◆ RECORDS SHOWN:
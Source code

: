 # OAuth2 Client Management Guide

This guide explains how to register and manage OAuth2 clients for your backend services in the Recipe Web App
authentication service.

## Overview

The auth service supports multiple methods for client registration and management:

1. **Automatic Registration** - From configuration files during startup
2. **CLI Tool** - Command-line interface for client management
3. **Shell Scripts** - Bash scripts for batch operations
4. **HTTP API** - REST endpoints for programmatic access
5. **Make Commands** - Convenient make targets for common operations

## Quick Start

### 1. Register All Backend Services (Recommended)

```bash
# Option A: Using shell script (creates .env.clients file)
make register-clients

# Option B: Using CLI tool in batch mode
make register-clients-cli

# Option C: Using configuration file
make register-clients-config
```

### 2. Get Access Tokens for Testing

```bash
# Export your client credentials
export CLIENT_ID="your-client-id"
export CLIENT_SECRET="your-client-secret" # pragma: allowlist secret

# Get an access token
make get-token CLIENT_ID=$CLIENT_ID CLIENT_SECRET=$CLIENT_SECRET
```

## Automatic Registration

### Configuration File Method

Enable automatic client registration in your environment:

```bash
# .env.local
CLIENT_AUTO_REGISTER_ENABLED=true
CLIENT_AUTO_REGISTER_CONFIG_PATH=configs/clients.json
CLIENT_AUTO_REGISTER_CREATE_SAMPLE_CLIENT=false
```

◆ BRIEF:
Every line, from the one holding "The auth service" through the last line of the material above, should be transcribed exactly, and no line outside that range.

◆ ANSWER BOX:
The auth service supports multiple methods for client registration and management:

1. **Automatic Registration** - From configuration files during startup
2. **CLI Tool** - Command-line interface for client management
3. **Shell Scripts** - Bash scripts for batch operations
4. **HTTP API** - REST endpoints for programmatic access
5. **Make Commands** - Convenient make targets for common operations

## Quick Start

### 1. Register All Backend Services (Recommended)

```bash
# Option A: Using shell script (creates .env.clients file)
make register-clients

# Option B: Using CLI tool in batch mode
make register-clients-cli

# Option C: Using configuration file
make register-clients-config
```

### 2. Get Access Tokens for Testing

```bash
# Export your client credentials
export CLIENT_ID="your-client-id"
export CLIENT_SECRET="your-client-secret" # pragma: allowlist secret

# Get an access token
make get-token CLIENT_ID=$CLIENT_ID CLIENT_SECRET=$CLIENT_SECRET
```

## Automatic Registration

### Configuration File Method

Enable automatic client registration in your environment:

```bash
# .env.local
CLIENT_AUTO_REGISTER_ENABLED=true
CLIENT_AUTO_REGISTER_CONFIG_PATH=configs/clients.json
CLIENT_AUTO_REGISTER_CREATE_SAMPLE_CLIENT=false
```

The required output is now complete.